Così si è innescata una caduta in cui sono rimasti coinvolti Pogačar e Laengen", ha raccontato il team manager della UAE Emirates Mauro Gianetti. "Pogačar è stato coraggioso, è risalito in bici e ha continuato un pochino, ma il dolore era troppo intenso e continuare avrebbe potuto pregiudicare la funzionalità della mano", ha aggiunto Gianetti.

Marcato: 'Lui voleva ripartire'

Anche George Bennett, il compagno neozelandese di Pogačar, ha confermato che l'incidente è avvenuto a velocità molto sostenuta. "Io ero dietro a Tadej. Stavamo andando molto forte, probabilmente a settanta all'ora, io sono riuscito a rimanere in piedi", ha dichiarato Bennett. Il ds Marco Marcato ha raccontato che Pogačar avrebbe voluto proseguire la corsa nonostante l'infortunio.

"Ci siamo fermati con lui e voleva ripartire, poi ha capito che non era il caso", ha dichiarato il tecnico della UAE.

Dopo la corsa in ospedale, gli esami e l'immediata operazione, Pogačar si è subito mostrato sorridente sui social insieme al dottor Joris Duerinckx, lo specialista che ha eseguito l'intervento.
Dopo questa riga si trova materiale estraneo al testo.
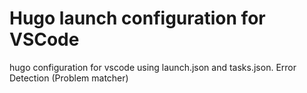 # Hugo launch configuration for VSCode
hugo configuration for vscode using launch.json and tasks.json. Error Detection (Problem matcher)
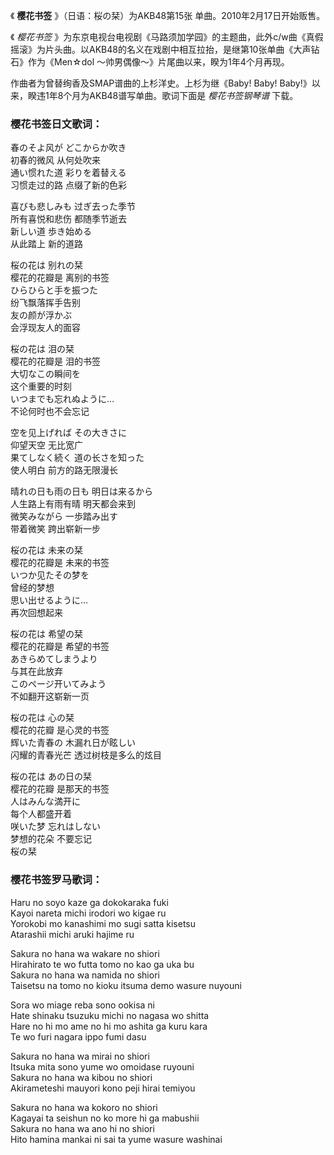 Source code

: 

《 **樱花书签** 》（日语：桜の栞）为AKB48第15张 单曲。2010年2月17日开始贩售。

《 _樱花书签_
》为东京电视台电视剧《马路须加学园》的主题曲，此外c/w曲《真假摇滚》为片头曲。以AKB48的名义在戏剧中相互拉抬，是继第10张单曲《大声钻石》作为《Men☆dol
～帅男偶像～》片尾曲以来，睽为1年4个月再现。

作曲者为曾替绚香及SMAP谱曲的上杉洋史。上杉为继《Baby! Baby! Baby!》以来，睽违1年8个月为AKB48谱写单曲。歌词下面是
_樱花书签钢琴谱_ 下载。

### 樱花书签日文歌词：

春のそよ风が どこからか吹き  
初春的微风 从何处吹来  
通い惯れた道 彩りを着替える  
习惯走过的路 点缀了新的色彩

喜びも悲しみも 过ぎ去った季节  
所有喜悦和悲伤 都随季节逝去  
新しい道 歩き始める  
从此踏上 新的道路

桜の花は 别れの栞  
樱花的花瓣是 离别的书签  
ひらひらと手を振つた  
纷飞飘落挥手告别  
友の颜が浮かぶ  
会浮现友人的面容

桜の花は 泪の栞  
樱花的花瓣是 泪的书签  
大切なこの瞬间を  
这个重要的时刻  
いつまでも忘れぬように…  
不论何时也不会忘记

空を见上げれば その大きさに  
仰望天空 无比宽广  
果てしなく続く 道の长さを知った  
使人明白 前方的路无限漫长

晴れの日も雨の日も 明日は来るから  
人生路上有雨有晴 明天都会来到  
微笑みながら 一歩踏み出す  
带着微笑 跨出崭新一步

桜の花は 未来の栞  
樱花的花瓣是 未来的书签  
いつか见たその梦を  
曾经的梦想  
思い出せるように…  
再次回想起来

桜の花は 希望の栞  
樱花的花瓣是 希望的书签  
あきらめてしまうより  
与其在此放弃  
このページ开いてみよう  
不如翻开这崭新一页

桜の花は 心の栞  
樱花的花瓣 是心灵的书签  
辉いた青春の 木漏れ日が眩しい  
闪耀的青春光芒 透过树枝是多么的炫目

桜の花は あの日の栞  
樱花的花瓣 是那天的书签  
人はみんな満开に  
每个人都盛开着  
咲いた梦 忘れはしない  
梦想的花朵 不要忘记  
桜の栞

### 樱花书签罗马歌词：

Haru no soyo kaze ga dokokaraka fuki  
Kayoi nareta michi irodori wo kigae ru  
Yorokobi mo kanashimi mo sugi satta kisetsu  
Atarashii michi aruki hajime ru

Sakura no hana wa wakare no shiori  
Hirahirato te wo futta tomo no kao ga uka bu  
Sakura no hana wa namida no shiori  
Taisetsu na tomo no kioku itsuma demo wasure nuyouni

Sora wo miage reba sono ookisa ni  
Hate shinaku tsuzuku michi no nagasa wo shitta  
Hare no hi mo ame no hi mo ashita ga kuru kara  
Te wo furi nagara ippo fumi dasu

Sakura no hana wa mirai no shiori  
Itsuka mita sono yume wo omoidase ruyouni  
Sakura no hana wa kibou no shiori  
Akirameteshi mauyori kono peji hirai temiyou

Sakura no hana wa kokoro no shiori  
Kagayai ta seishun no ko more hi ga mabushii  
Sakura no hana wa ano hi no shiori  
Hito hamina mankai ni sai ta yume wasure washinai

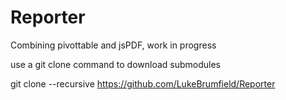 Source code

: # Reporter

Combining pivottable and jsPDF, work in progress

use a git clone command to download submodules

git clone --recursive https://github.com/LukeBrumfield/Reporter

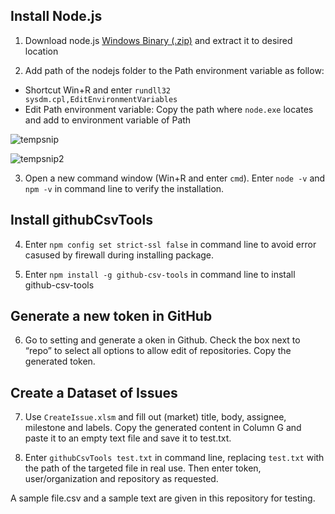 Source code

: ## Install Node.js

1. Download node.js [Windows Binary (.zip)](https://nodejs.org/en/download/) and extract it to desired location

2. Add path of the nodejs folder to the Path environment variable as follow:
  - Shortcut Win+R and enter `rundll32 sysdm.cpl,EditEnvironmentVariables`
  - Edit Path environment variable: Copy the path where `node.exe` locates and add to environment variable of Path
 
![tempsnip](https://user-images.githubusercontent.com/74153282/150343343-2e7e830a-ebea-4f78-9275-cfc743fc2da7.png)
 
![tempsnip2](https://user-images.githubusercontent.com/74153282/150344410-b7f051fe-d423-489e-a61d-1e0ca9f3e87b.png)

3. Open a new command window (Win+R and enter `cmd`). Enter `node -v` and `npm -v` in command line to verify the installation. 

## Install githubCsvTools

4. Enter `npm config set strict-ssl false` in command line to avoid error casused by firewall during installing package. 

5. Enter `npm install -g github-csv-tools` in command line to install github-csv-tools

## Generate a new token in GitHub

6. Go to setting and generate a oken in Github. Check the box next to “repo” to select all options to allow edit of repositories. Copy the generated token.

## Create a Dataset of Issues

7. Use `CreateIssue.xlsm` and fill out (market) title, body, assignee, milestone and labels. Copy the generated content in Column G and paste it to an empty text file and save it to test.txt.

8. Enter `githubCsvTools test.txt` in command line, replacing `test.txt` with the path of the targeted file in real use. Then enter token, user/organization and repository as requested.

A sample file.csv and a sample text are given in this repository for testing.

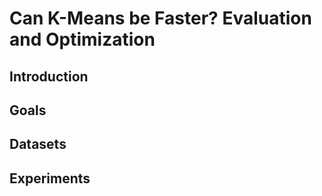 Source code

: # Can K-Means be Faster? Evaluation and Optimization

## Introduction

## Goals

## Datasets

## Experiments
Questo incidente ha fatto inizialmente sorgere qualche dubbio sul prosieguo della stagione del numero uno del ciclismo mondiale, soprattutto sul Tour de France che parte il 1° luglio.

La programmazione di Pogačar e i tempi di recupero non dovrebbero però mettere in pericolo la presenza del campione sloveno sulle strade del Tour. Dopo questa Liegi, il vincitore del Fiandre avrebbe comunque preso qualche giorno di pausa prima di riprendere gli allenamenti e ripresentarsi in gruppo per il Giro di Slovenia di metà giugno, unica corsa del suo programma prima del via del Tour.

Mauro Gianetti ha spiegato che il suo campione potrebbe ricominciare a pedalare tra cinque - sei settimane, ma questi tempi potrebbero essere molto accorciati grazie a una preparazione da svolgere inizialmente sui rulli e con degli accorgimenti speciali.

Il dottor Jan Mathieu, medico del team Telenet, ha dichiarato che "la frattura allo scafoide è tipica per i ciclisti, in linea di principio si può pedalare dopo due o tre settimane con un tutore, ancora prima sui rulli". I tempi di recupero potrebbero quindi consentire a Tadej Pogačar di rispettare il programma di corse inizialmente preparato.